Saudi Arabia has reportedly started cutting oil production, following similar actions by the United Arab Emirates, Kuwait, and Iraq, as the conflict in the Middle East shows no sign of a slowdown, leading to surging oil prices.

The Strait of Hormuz, which carries roughly one-fifth of the world’s oil supply, has been shut to maritime traffic after Iran threatened vessels passing through the region. The disruption has caused export bottlenecks, forcing major producers to reduce output as storage tanks begin to fill.
According to a Bloomberg report on Monday, Saudi state oil giant Aramco has redirected some crude shipments to Yanbu on the Red Sea via an alternative pipeline. However, the route lacks enough capacity to replace volumes normally exported through the Strait of Hormuz. Saudi Arabia, the world’s largest oil exporter, produces about 10 million barrels daily and exports roughly seven million barrels.

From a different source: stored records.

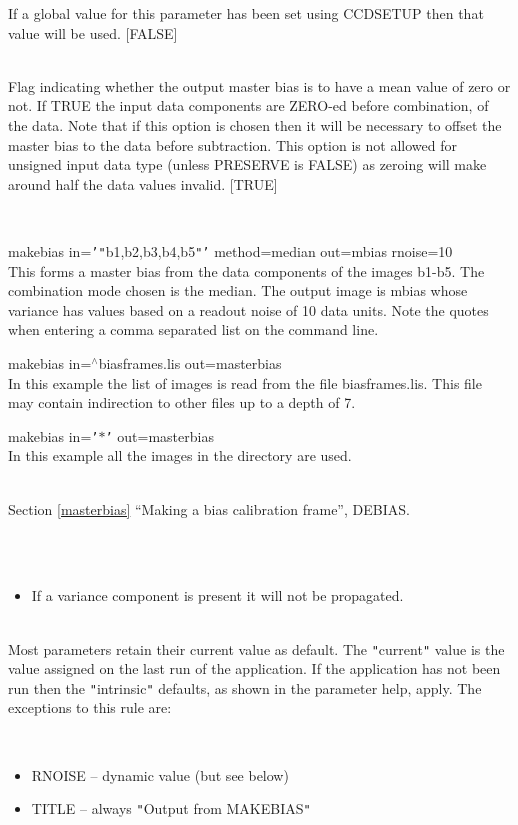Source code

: \documentclass[twoside,11pt]{article}
\newcommand{\htmlref}[2]{#1}
\newcommand{\latexhtml}[2]{#1}
\renewcommand{\_}{\texttt{\symbol{95}}}
\newcommand{\qt}[1]{{\tt "}#1{\tt "}}
\newcommand{\qs}[1]{{\tt '}#1{\tt '}}
\newcommand{\xroutine}[1]{\htmlref{{\sc #1}}{#1}}
\newcommand{\secref}[2]{\latexhtml{Section \ref{#1} ``#2''}{``\htmlref{#2}{#1}''}}
\newcommand{\sstexamples}[1]{
   \item[Examples:] \mbox{} \\
   \vspace{-3.5ex}
   \begin{description}
      #1
   \end{description}
}
\newcommand{\sstsubsection}[1]{ \item[{#1}] \mbox{} \\}
\newcommand{\sstexamplesubsection}[2]{\sloppy \item{\ssttt #1} \mbox{} \\ #2 }
\newcommand{\sstnotes}[1]{\item[Notes:] \mbox{} \\[1.3ex] #1}
\newcommand{\sstdiytopic}[2]{\item[#1:] \mbox{} \\[1.3ex] #2}
\newcommand{\sstitemlist}[1]{
  \mbox{} \\
  \vspace{-3.5ex}
  \begin{itemize}
     #1
  \end{itemize}
}
\newcommand{\sstitem}{\item}
\newcommand{\sstexamples}[1]{
      \item[Examples:] \\
      \begin{description}
         #1
      \end{description}
      \\
   }
\newcommand{\sstsubsection}[1]{\item[{#1}]}
\newcommand{\sstexamplesubsection}[2]{\item[{\ssttt #1}] #2}
\newcommand{\sstnotes}[1]{\item[Notes:] #1 }
\newcommand{\sstdiytopic}[2]{\item[{#1:}] #2 }
\newcommand{\sstitemlist}[1]{
      \begin{itemize}
         #1
      \end{itemize}
      \\
   }
\newcommand{\sstitem}{\item}
\begin{document}
{{{         If a global value for this parameter has been set using 
         CCDSETUP then that value will be used. 
         [FALSE]
      }
      \sstsubsection{
         ZERO = \_LOGICAL (Read)
      } {
         Flag indicating whether the output master bias is to have a
         mean value of zero or not. If TRUE the input data components
         are ZERO-ed before combination, of the data. Note that if
         this option is chosen then it will be necessary to offset the
         master bias to the data before subtraction. This option is
         not allowed for unsigned input data type (unless PRESERVE is
         FALSE) as zeroing will make around half the data values
         invalid.
         [TRUE]
      }
   }
   \sstexamples{
      \sstexamplesubsection{
         makebias in=\qs{\qt{b1,b2,b3,b4,b5}} method=median out=mbias rnoise=10
      } {
         This forms a master bias from the data components of the images
         b1-b5. The combination mode chosen is the median. The output
         image is mbias whose variance has values based on a readout
         noise of 10 data units. Note the quotes when entering a comma
         separated list on the command line.
      }
      \sstexamplesubsection{
         makebias in=$^\wedge$bias\_frames.lis out=master\_bias
      } {
         In this example the list of images is read from the file
         bias\_frames.lis. This file may contain indirection to other files
         up to a depth of 7.
      }
      \sstexamplesubsection{
         makebias in=\qs{$*$} out=master\_bias
      } {
         In this example all the images in the directory are used.
      }
   }
   \sstdiytopic{
      See also
   } {
      \secref{masterbias}{Making a bias calibration frame},
      \xroutine{DEBIAS}.
   }
   \sstnotes{
      \sstitemlist{

         \sstitem
         If a variance component is present it will not be propagated.
      }
   }
   \sstdiytopic{
      Behaviour of parameters
   } {
      Most parameters retain their current value as default. The
      \qt{current} value is the value assigned on the last run of the
      application. If the application has not been run then the
      \qt{intrinsic} defaults, as shown in the parameter help, apply.
      The exceptions to this rule are:
      \sstitemlist{

         \sstitem
            RNOISE  -- dynamic value (but see below)

         \sstitem
            TITLE   -- always \qt{Output from MAKEBIAS}

}}}
\end{document}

Conflict Hits Major Energy Infrastructures
Reports indicated that Israel struck energy infrastructure in Tehran over the weekend, damaging four oil storage sites and oil production transfer centres. Meanwhile, Iran’s Islamic Revolutionary Guard Corps (IRGC) was reported to have targeted a commercial tanker in the Gulf with a drone attack as well as a fuel depot in Kuwait.
Last Friday, Qatar’s Energy Minister Saad Sherida al-Kaabi warned the Financial Times that Gulf exporters may have to halt production within days, potentially driving oil prices to $150 per barrel.
JPMorgan Chase & Co. had earlier estimated that Saudi Arabia could run out of oil and fuel storage capacity within a little over two months if the conflict continues. Meanwhile, Goldman Sachs said crude prices could rise by about $15 per barrel if supply disruptions last for a full month.
TPET, BATL, INDO Stocks Continue To Remain In Spotlight
At the time of writing, Brent crude futures for May 2026 deliveries surged 11.6% to $103.4 per barrel, while West Texas Intermediate (WTI) contracts expiring in May 2026 gained around 11% to $97.3 per barrel.
Shares of Trio Petroleum (TPET) surged 20% in pre-market trading, while Battalion Oil (BATL) jumped 11% and Indonesia Energy (INDO) traded 5% higher. The United States Oil Fund (USO) gained 13% to its highest levels since October 2018.
TPET shares are trading near their June 2025 highs after breaking above the 200-day moving average last week. The stock has surged about 190% so far in 2026. Meanwhile, BATL has rallied more than 1,700% this year and recently secured around $15 million in fresh funding from a new investor.